WHAT YOU ARE ASKED TO DO: In the records below, find the line with "ơn của Ngài</h3></div>" and the line with "nhận lấy; </span>". Print both exactly, along with every line between them, and no other line.

::::

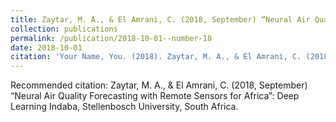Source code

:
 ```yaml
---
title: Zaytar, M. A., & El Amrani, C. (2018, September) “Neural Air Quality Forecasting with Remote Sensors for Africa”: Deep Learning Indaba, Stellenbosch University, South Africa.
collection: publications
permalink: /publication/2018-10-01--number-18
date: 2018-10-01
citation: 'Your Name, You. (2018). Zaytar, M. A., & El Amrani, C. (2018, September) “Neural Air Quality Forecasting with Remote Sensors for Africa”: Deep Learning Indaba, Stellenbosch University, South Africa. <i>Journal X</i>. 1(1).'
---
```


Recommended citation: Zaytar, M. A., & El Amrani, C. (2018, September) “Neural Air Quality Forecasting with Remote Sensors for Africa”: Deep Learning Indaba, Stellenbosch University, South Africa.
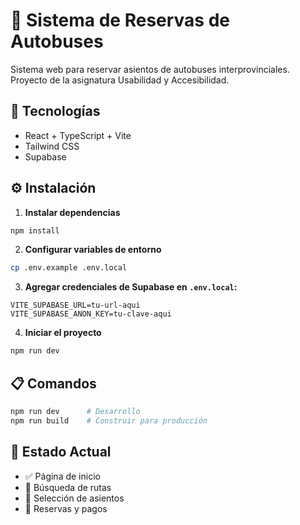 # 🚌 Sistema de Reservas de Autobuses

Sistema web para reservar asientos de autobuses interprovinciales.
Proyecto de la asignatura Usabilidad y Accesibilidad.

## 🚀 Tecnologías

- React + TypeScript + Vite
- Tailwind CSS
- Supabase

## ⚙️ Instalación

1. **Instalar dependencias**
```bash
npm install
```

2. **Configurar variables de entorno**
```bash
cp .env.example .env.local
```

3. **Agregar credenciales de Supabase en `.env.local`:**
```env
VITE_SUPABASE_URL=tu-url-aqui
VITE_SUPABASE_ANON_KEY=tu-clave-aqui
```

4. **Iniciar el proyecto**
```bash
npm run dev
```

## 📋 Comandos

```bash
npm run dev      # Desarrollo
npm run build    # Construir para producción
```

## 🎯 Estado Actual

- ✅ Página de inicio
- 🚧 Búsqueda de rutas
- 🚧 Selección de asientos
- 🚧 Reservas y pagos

::::

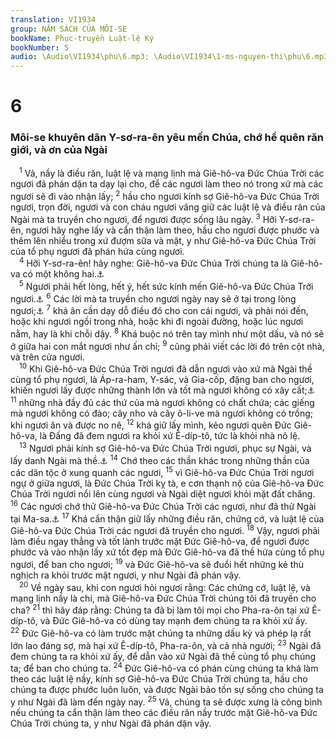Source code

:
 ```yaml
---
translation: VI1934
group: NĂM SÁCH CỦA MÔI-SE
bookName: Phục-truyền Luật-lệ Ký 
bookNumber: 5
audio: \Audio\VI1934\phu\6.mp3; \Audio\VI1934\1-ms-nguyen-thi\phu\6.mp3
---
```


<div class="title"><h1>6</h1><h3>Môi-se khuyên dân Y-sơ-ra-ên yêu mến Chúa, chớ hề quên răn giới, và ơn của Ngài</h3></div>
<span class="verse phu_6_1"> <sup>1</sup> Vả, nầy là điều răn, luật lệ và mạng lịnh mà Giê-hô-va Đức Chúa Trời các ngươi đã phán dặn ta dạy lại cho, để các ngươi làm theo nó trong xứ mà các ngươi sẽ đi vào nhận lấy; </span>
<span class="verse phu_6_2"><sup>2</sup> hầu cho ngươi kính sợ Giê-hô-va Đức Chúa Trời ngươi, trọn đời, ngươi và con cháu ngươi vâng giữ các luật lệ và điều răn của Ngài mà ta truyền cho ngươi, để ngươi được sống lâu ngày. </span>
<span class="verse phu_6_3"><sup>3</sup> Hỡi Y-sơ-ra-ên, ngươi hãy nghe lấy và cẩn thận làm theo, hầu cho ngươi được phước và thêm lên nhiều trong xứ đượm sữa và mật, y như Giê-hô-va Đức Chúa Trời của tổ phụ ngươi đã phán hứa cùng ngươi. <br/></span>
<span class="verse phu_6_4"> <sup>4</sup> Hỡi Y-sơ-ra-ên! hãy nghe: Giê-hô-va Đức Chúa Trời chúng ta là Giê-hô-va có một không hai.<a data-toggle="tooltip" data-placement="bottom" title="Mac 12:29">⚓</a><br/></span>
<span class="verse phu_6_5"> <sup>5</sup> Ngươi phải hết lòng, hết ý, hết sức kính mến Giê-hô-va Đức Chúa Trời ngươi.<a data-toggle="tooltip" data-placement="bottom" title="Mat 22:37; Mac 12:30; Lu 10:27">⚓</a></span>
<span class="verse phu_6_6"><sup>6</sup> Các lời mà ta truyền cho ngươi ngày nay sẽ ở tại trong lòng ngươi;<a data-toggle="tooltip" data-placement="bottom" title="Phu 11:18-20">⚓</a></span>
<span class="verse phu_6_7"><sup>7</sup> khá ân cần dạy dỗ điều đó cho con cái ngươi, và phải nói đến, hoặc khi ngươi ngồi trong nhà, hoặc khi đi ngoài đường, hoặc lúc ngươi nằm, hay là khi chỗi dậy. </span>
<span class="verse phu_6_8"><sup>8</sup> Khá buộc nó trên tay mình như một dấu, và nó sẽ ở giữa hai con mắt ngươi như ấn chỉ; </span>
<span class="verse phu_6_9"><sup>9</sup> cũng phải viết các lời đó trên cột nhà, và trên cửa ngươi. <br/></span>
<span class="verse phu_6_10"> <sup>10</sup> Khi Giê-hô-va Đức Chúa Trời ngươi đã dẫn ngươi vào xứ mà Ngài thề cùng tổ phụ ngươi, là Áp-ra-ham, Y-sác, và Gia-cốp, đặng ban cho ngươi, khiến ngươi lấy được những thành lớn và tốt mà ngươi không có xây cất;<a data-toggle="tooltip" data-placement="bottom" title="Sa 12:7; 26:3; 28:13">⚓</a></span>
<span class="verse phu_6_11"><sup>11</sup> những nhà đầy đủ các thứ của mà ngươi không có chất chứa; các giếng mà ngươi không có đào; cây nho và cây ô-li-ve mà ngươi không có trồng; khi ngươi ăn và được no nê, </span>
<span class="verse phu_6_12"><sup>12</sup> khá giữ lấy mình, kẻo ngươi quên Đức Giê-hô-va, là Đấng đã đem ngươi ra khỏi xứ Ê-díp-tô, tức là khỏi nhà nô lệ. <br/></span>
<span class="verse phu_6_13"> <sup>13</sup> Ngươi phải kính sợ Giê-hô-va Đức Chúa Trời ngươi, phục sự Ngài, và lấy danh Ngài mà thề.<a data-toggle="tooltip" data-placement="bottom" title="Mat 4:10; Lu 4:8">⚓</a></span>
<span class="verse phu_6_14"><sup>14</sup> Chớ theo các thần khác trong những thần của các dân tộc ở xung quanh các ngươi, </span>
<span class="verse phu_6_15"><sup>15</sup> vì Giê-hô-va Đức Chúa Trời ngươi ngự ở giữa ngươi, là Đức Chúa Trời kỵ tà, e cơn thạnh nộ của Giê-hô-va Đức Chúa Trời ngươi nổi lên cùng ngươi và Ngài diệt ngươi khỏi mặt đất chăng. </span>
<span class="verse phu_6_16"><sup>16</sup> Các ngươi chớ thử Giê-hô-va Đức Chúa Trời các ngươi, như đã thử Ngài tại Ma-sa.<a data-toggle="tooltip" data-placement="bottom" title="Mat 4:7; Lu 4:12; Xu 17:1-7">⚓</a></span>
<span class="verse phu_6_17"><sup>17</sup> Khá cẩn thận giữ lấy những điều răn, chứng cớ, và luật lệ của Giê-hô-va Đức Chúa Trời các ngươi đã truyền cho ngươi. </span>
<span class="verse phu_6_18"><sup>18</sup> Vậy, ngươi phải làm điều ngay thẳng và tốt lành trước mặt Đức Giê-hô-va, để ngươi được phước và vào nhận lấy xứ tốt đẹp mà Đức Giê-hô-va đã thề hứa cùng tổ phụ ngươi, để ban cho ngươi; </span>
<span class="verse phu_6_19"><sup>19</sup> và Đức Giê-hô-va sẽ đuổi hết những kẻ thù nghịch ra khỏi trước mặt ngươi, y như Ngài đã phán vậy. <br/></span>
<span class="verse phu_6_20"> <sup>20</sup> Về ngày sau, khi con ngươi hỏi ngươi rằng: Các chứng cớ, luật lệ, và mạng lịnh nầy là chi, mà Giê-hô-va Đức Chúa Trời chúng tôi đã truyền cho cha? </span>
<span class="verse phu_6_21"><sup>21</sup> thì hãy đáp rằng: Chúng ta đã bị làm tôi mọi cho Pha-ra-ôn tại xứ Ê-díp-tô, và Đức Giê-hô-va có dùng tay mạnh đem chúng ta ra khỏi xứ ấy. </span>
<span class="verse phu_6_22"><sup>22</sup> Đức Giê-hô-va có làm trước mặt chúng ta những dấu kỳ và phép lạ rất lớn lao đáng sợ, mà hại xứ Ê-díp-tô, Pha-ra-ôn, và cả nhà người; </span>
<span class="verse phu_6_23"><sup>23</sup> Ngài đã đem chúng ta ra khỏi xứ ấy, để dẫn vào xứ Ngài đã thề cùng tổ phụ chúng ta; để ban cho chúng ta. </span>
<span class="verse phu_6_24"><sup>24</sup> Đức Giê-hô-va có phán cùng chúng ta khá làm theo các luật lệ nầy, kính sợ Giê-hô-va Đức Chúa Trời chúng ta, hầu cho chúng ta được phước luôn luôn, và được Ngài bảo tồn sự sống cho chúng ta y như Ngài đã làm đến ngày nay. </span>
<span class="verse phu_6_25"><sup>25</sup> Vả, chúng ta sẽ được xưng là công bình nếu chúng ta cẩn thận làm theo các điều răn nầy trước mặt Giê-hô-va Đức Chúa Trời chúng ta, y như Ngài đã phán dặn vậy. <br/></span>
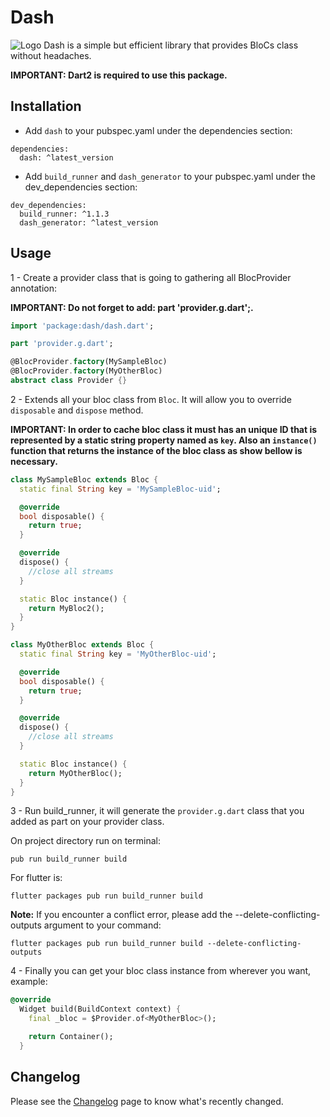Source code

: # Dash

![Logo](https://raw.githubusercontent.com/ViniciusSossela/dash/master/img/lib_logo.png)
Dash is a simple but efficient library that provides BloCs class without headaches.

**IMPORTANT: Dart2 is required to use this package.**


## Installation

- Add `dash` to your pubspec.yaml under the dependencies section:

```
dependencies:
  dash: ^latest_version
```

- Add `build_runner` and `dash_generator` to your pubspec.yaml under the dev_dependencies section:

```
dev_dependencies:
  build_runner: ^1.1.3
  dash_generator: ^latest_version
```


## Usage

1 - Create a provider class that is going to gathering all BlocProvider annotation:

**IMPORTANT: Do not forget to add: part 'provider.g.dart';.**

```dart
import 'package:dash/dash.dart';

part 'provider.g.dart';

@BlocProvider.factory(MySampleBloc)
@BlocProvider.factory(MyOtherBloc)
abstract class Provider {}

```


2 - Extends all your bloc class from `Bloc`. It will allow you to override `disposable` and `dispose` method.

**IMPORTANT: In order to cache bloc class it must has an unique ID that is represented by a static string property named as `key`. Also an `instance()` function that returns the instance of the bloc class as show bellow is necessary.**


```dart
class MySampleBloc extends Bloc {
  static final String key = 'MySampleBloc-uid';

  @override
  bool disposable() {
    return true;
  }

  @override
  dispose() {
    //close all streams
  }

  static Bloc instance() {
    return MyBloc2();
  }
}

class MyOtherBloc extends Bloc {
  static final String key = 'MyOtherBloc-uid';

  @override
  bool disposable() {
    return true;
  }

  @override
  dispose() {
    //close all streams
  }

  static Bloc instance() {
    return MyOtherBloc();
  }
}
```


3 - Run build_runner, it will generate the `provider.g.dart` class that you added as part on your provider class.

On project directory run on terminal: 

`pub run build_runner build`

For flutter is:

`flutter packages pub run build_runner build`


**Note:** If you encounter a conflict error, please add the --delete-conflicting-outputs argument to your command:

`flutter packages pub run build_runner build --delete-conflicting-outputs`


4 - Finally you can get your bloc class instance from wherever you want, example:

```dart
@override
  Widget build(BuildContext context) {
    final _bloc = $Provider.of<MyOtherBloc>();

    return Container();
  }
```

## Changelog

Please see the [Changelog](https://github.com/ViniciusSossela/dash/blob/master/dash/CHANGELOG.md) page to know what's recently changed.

::::

RESPONSE:
<div class="title"><h1>6</h1><h3>Môi-se khuyên dân Y-sơ-ra-ên yêu mến Chúa, chớ hề quên răn giới, và ơn của Ngài</h3></div>
<span class="verse phu_6_1"> <sup>1</sup> Vả, nầy là điều răn, luật lệ và mạng lịnh mà Giê-hô-va Đức Chúa Trời các ngươi đã phán dặn ta dạy lại cho, để các ngươi làm theo nó trong xứ mà các ngươi sẽ đi vào nhận lấy; </span>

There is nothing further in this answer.